▸ **Raw data**:
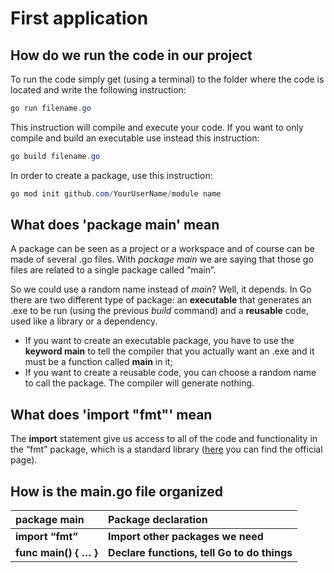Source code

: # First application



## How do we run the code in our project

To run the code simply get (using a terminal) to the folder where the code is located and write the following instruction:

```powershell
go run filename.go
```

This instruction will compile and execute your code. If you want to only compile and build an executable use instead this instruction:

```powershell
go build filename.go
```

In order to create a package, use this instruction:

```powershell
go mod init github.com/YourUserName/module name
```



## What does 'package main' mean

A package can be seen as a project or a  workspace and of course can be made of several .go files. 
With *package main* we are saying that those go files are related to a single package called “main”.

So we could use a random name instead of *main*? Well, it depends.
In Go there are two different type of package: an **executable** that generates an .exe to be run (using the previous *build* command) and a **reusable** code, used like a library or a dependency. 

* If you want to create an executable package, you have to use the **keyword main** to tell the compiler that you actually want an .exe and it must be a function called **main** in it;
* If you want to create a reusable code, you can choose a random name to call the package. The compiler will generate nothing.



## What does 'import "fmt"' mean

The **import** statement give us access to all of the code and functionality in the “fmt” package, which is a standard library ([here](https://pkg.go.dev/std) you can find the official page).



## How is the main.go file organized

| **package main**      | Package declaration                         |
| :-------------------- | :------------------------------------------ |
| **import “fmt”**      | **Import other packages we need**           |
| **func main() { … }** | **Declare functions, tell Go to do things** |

---

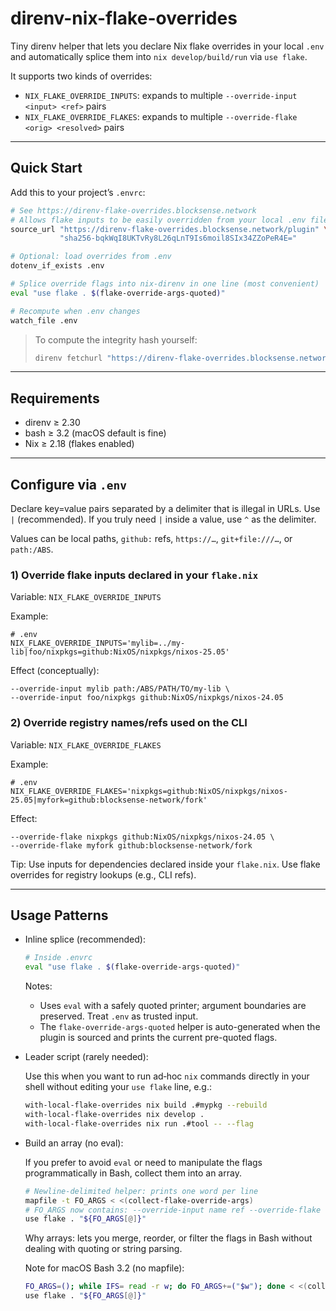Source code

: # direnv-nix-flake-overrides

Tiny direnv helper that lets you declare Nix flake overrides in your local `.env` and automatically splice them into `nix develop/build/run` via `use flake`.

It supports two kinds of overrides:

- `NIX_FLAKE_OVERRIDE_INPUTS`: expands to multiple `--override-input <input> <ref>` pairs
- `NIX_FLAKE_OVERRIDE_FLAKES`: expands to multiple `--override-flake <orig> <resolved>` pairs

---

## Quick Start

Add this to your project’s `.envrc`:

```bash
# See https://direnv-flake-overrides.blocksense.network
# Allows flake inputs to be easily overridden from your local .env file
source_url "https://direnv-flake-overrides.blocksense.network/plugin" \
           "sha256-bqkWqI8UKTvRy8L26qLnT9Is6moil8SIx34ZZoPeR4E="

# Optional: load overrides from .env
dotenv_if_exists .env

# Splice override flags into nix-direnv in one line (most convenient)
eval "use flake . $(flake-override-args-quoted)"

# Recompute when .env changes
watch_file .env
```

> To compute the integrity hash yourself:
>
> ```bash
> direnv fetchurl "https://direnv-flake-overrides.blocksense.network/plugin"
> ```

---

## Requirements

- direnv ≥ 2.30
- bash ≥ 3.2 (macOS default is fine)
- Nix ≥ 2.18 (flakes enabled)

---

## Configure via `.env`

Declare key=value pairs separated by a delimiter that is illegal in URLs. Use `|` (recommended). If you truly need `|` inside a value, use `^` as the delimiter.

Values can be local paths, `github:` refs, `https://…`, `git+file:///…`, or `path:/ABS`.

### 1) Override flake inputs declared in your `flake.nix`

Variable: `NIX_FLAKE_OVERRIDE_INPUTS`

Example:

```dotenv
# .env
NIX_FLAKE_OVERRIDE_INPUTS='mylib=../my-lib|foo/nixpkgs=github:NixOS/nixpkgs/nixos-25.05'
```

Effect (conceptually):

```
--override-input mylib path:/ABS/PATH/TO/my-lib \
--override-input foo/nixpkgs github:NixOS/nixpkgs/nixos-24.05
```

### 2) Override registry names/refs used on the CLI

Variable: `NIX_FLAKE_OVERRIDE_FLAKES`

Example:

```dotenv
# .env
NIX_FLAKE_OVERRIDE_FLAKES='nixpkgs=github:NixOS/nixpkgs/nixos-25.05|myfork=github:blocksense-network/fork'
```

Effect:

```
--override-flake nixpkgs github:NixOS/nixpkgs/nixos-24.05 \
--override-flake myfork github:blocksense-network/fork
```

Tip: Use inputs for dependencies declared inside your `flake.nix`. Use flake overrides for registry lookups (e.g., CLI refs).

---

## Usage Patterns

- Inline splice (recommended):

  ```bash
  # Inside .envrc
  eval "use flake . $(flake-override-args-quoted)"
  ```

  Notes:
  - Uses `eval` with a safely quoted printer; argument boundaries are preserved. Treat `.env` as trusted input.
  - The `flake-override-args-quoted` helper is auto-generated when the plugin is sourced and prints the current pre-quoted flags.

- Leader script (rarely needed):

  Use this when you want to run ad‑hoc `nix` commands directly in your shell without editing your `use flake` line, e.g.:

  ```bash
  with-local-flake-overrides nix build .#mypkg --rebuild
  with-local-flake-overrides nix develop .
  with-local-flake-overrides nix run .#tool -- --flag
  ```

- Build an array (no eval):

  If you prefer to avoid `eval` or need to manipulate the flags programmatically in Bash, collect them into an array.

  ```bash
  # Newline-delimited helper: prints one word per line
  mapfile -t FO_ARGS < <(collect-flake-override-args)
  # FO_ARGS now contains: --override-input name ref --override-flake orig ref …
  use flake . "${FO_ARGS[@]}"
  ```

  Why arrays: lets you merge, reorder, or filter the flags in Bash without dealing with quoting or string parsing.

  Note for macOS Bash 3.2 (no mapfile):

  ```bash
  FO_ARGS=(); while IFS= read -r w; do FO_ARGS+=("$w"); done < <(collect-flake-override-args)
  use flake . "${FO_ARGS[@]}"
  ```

▸ **Work request**:
In the material above, please count the lines that hold the word "create" and answer with only that number.

▸ **Solution for this task**:
3